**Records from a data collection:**
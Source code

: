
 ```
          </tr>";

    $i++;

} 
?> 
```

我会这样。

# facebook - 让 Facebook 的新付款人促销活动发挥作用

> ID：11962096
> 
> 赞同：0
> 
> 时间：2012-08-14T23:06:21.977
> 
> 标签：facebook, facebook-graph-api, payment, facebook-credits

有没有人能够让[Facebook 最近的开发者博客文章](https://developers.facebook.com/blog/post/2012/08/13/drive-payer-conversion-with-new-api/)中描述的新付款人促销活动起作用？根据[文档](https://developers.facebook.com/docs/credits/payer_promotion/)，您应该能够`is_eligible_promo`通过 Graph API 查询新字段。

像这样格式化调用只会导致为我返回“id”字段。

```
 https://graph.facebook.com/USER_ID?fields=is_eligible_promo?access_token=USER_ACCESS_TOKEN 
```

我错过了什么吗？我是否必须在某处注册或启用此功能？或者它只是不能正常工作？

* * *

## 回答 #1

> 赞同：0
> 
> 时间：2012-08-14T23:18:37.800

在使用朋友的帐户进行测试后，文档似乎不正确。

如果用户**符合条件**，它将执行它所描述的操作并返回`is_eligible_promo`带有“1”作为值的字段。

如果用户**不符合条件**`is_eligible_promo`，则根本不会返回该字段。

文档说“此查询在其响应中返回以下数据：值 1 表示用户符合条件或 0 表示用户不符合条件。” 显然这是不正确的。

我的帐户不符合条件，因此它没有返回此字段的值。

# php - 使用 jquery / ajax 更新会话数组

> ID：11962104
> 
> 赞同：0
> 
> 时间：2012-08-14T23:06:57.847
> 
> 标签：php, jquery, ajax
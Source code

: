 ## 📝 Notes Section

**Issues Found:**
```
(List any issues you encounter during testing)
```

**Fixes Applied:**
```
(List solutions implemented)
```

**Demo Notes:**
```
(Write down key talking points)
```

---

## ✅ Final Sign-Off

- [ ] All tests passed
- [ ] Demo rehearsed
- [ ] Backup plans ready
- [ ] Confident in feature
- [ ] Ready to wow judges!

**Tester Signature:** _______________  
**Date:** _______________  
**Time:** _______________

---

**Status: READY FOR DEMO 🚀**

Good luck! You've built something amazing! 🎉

**Your goal:**
An exact, complete copy of the records is the expected answer.

**Output of the exercise:**
Source code

:
 ```
          </tr>";

    $i++;

} 
?> 
```

我会这样。

# facebook - 让 Facebook 的新付款人促销活动发挥作用

> ID：11962096
> 
> 赞同：0
> 
> 时间：2012-08-14T23:06:21.977
> 
> 标签：facebook, facebook-graph-api, payment, facebook-credits

有没有人能够让[Facebook 最近的开发者博客文章](https://developers.facebook.com/blog/post/2012/08/13/drive-payer-conversion-with-new-api/)中描述的新付款人促销活动起作用？根据[文档](https://developers.facebook.com/docs/credits/payer_promotion/)，您应该能够`is_eligible_promo`通过 Graph API 查询新字段。

像这样格式化调用只会导致为我返回“id”字段。

```
 https://graph.facebook.com/USER_ID?fields=is_eligible_promo?access_token=USER_ACCESS_TOKEN 
```

我错过了什么吗？我是否必须在某处注册或启用此功能？或者它只是不能正常工作？

* * *

## 回答 #1

> 赞同：0
> 
> 时间：2012-08-14T23:18:37.800

在使用朋友的帐户进行测试后，文档似乎不正确。

如果用户**符合条件**，它将执行它所描述的操作并返回`is_eligible_promo`带有“1”作为值的字段。

如果用户**不符合条件**`is_eligible_promo`，则根本不会返回该字段。

文档说“此查询在其响应中返回以下数据：值 1 表示用户符合条件或 0 表示用户不符合条件。” 显然这是不正确的。

我的帐户不符合条件，因此它没有返回此字段的值。

# php - 使用 jquery / ajax 更新会话数组

> ID：11962104
> 
> 赞同：0
> 
> 时间：2012-08-14T23:06:57.847
> 
> 标签：php, jquery, ajax
Source code

: ## 📝 Notes Section

**Issues Found:**
```
(List any issues you encounter during testing)
```

**Fixes Applied:**
```
(List solutions implemented)
```

**Demo Notes:**
```
(Write down key talking points)
```

---

## ✅ Final Sign-Off

- [ ] All tests passed
- [ ] Demo rehearsed
- [ ] Backup plans ready
- [ ] Confident in feature
- [ ] Ready to wow judges!

**Tester Signature:** _______________  
**Date:** _______________  
**Time:** _______________

---

**Status: READY FOR DEMO 🚀**

Good luck! You've built something amazing! 🎉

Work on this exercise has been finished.